Founded in 1963, Al-Karkh was not successful in reaching the top flight of Iraqi football until Al-Rasheed SC's properties and place in the top division were transferred to Al-Karkh when Al-Rasheed was dissolved in 1990. In 2022, Al-Karkh achieved its first Iraq FA Cup title with a 2–1 victory over Al-Kahrabaa in the final.

== History ==
In the late-1940s, a basketball club was established under the name of Al-Mansour Club, where a lot of national basketball players started. The team won the 1958 Adhamiya Tournament with thousands of people either celebrating in the court or crowding outside of it. In 1974, the club was merged with Al-Karkh Sports Club.

Since it was founded in 1963, Al-Karkh were unsuccessful to get promoted to the Iraq Central FA Premier League or later the Iraqi Premier League. For 27 years, they had been languishing in the lower divisions.

Taking the Al-Mansour Local Administration Stadium as his club's, on 23 November 1983, Uday Hussein founded a new sports club named Al-Rasheed. Al-Rasheed soon won the lower division in their first season followed by three top division league titles, two FA Cups, three Arab Club Champions Cup trophies and a runners-up spot at the AFC Champions League, all between 1983 and 1990.

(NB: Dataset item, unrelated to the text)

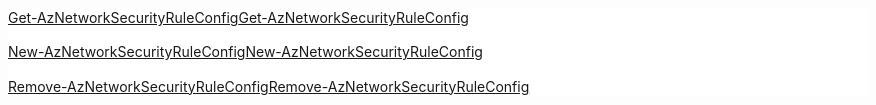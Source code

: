 [<span data-ttu-id="1743d-191">Get-AzNetworkSecurityRuleConfig</span><span class="sxs-lookup"><span data-stu-id="1743d-191">Get-AzNetworkSecurityRuleConfig</span></span>](./Get-AzNetworkSecurityRuleConfig.md)

[<span data-ttu-id="1743d-192">New-AzNetworkSecurityRuleConfig</span><span class="sxs-lookup"><span data-stu-id="1743d-192">New-AzNetworkSecurityRuleConfig</span></span>](./New-AzNetworkSecurityRuleConfig.md)

[<span data-ttu-id="1743d-193">Remove-AzNetworkSecurityRuleConfig</span><span class="sxs-lookup"><span data-stu-id="1743d-193">Remove-AzNetworkSecurityRuleConfig</span></span>](./Remove-AzNetworkSecurityRuleConfig.md)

On 18 August 1990, the Iraqi Olympic Committee decided to dissolve Al-Rasheed Sports Club, transferring all of its properties to Al-Karkh Sports Club, and replaced Al-Rasheed with Al-Karkh in the Iraqi Premier League.

When Al-Karkh replaced Al-Rasheed's place in the Iraqi Premier League, the team for the first time in their history played in the top tier of Iraqi football. Most of the Iraq national team players left, retiring, like Adnan Dirjal, Haris Mohammed, and Samir Shaker, or transferring to other teams, like Ahmed Radhi, Laith Hussein, and Habib Jafar. In their first season in the senior division, 1990–91, they finished in 4th place at 38 points.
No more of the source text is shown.